DATA FOR ANALYSIS Block Start

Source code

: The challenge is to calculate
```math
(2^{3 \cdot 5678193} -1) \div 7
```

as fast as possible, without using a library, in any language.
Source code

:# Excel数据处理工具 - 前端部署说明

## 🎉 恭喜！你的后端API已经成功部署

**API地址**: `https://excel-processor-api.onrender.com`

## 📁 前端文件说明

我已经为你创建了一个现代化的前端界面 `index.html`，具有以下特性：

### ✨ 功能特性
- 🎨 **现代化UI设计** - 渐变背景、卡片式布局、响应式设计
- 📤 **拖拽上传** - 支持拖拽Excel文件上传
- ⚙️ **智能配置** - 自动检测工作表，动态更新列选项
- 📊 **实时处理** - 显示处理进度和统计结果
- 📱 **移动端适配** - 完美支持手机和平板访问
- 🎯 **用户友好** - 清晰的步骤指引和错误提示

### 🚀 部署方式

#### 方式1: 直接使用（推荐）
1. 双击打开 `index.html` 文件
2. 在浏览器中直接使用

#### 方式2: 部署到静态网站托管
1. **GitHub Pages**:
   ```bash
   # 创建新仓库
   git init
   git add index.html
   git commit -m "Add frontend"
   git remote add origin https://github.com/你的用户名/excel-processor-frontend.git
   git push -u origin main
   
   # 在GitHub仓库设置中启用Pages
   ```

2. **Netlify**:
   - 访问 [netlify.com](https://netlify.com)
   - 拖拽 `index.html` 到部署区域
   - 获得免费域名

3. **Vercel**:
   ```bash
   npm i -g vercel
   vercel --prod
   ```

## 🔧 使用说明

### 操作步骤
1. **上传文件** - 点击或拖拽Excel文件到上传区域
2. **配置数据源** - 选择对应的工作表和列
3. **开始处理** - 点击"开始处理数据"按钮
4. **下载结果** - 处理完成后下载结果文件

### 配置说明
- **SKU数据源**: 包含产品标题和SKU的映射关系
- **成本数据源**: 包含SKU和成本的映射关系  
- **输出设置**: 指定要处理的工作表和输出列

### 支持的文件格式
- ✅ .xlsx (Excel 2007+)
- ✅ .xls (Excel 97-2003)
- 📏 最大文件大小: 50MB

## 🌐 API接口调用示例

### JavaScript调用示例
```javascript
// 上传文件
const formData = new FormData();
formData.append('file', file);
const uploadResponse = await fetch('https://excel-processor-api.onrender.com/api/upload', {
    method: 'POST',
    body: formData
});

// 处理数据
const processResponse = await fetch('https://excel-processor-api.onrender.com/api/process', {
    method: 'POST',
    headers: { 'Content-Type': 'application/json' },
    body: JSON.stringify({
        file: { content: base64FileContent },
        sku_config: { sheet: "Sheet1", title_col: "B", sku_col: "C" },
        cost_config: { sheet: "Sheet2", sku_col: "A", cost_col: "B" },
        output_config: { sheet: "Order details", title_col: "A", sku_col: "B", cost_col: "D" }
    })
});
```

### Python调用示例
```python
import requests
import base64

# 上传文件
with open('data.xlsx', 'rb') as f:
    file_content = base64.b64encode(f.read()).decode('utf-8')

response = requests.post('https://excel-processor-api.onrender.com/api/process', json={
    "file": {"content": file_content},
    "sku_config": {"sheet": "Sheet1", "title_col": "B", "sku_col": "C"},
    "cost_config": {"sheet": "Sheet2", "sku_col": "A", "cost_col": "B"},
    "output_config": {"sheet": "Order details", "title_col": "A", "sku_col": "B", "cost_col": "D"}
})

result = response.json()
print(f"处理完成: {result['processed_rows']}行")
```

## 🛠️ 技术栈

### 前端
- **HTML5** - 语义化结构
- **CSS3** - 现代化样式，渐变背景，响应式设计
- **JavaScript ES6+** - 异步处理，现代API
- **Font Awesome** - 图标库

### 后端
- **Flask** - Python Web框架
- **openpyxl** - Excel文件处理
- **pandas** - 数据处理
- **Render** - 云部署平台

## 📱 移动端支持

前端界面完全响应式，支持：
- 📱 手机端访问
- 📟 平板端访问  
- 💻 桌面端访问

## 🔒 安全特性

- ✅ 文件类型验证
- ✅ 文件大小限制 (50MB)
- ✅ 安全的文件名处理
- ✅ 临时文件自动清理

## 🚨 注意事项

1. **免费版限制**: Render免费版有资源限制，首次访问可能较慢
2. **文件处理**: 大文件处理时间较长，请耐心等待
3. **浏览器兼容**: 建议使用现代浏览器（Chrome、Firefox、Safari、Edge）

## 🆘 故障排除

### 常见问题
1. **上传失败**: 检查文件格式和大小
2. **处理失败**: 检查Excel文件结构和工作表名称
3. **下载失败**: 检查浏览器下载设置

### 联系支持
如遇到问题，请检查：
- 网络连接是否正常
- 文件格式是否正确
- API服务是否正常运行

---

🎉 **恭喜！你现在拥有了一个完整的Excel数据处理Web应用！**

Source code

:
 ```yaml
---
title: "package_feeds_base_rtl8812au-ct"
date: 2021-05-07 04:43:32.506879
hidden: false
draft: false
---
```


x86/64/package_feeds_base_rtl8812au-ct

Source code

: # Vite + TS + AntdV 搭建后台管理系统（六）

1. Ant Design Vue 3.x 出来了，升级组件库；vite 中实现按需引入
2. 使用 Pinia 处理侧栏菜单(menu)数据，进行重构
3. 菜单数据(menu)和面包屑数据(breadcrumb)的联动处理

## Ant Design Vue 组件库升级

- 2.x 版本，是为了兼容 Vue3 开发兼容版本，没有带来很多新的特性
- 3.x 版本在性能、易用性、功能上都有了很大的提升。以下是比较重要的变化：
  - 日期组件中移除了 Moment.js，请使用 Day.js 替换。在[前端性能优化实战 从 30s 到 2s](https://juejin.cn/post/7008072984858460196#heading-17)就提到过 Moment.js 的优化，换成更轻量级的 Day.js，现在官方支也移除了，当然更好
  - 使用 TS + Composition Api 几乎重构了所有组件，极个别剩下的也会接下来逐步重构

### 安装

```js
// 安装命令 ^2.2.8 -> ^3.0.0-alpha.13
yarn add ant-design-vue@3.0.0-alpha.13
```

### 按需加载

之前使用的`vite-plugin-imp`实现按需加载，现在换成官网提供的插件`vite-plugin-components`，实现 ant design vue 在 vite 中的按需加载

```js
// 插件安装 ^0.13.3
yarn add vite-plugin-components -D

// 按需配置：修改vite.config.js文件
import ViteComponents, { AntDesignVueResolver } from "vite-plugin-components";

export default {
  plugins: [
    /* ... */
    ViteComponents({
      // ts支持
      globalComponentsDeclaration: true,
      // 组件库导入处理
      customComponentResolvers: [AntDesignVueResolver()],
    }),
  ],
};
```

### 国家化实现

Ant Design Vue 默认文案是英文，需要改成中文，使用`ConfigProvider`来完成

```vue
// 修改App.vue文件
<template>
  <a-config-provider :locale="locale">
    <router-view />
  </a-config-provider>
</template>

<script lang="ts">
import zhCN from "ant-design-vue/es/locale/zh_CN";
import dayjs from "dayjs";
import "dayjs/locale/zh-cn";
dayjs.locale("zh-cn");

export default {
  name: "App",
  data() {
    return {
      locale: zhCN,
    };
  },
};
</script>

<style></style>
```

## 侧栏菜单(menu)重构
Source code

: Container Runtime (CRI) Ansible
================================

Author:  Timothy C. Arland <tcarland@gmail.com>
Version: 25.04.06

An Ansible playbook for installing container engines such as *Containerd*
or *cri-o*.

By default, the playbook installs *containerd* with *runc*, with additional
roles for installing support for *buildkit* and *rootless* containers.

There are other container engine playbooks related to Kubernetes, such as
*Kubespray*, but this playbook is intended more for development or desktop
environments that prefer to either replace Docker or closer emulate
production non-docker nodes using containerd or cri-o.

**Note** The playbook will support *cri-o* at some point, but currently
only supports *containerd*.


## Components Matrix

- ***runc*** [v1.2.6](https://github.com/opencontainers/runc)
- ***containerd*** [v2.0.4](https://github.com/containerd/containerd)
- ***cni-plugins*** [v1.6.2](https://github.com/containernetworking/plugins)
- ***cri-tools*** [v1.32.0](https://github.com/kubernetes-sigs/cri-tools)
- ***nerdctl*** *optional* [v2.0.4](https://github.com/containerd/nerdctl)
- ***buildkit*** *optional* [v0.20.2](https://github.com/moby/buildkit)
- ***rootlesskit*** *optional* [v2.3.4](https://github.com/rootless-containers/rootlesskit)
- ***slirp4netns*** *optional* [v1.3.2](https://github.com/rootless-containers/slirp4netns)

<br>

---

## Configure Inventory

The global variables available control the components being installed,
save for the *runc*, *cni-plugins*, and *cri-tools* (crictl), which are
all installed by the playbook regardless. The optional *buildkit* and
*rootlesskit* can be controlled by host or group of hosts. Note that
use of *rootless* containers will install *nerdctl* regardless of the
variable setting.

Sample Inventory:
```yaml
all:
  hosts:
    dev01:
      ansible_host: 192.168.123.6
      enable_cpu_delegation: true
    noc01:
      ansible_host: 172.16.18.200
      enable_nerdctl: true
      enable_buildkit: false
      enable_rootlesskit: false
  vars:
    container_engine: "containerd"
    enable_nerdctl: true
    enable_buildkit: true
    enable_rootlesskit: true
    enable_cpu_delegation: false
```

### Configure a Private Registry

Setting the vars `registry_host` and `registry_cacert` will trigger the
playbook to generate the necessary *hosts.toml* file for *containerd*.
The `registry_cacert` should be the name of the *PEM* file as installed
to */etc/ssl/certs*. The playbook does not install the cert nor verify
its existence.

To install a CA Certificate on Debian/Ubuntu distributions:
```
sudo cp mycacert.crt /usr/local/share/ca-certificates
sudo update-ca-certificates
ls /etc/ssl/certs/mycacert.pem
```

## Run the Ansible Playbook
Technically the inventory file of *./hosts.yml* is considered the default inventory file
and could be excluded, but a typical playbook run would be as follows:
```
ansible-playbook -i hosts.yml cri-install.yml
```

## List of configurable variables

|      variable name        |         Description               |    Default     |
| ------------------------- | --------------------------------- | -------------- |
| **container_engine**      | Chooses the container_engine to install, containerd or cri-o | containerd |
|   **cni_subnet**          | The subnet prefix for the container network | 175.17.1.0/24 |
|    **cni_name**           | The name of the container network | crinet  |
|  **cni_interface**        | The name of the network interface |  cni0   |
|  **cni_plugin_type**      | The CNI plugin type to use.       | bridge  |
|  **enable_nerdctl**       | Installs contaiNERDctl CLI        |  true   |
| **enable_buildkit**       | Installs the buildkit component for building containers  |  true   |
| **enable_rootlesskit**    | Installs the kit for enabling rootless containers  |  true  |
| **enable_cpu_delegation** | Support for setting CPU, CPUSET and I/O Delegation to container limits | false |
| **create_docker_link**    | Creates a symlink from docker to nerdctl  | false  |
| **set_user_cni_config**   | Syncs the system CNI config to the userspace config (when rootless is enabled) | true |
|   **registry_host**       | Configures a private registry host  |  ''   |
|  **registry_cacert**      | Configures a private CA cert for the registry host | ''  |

DATA FOR ANALYSIS Block End

Report each line in the preceding entries that holds the string "from".

## ANSWER FOR THE TASK
import ViteComponents, { AntDesignVueResolver } from "vite-plugin-components";
import zhCN from "ant-design-vue/es/locale/zh_CN";
import dayjs from "dayjs";
| **create_docker_link**    | Creates a symlink from docker to nerdctl  | false  |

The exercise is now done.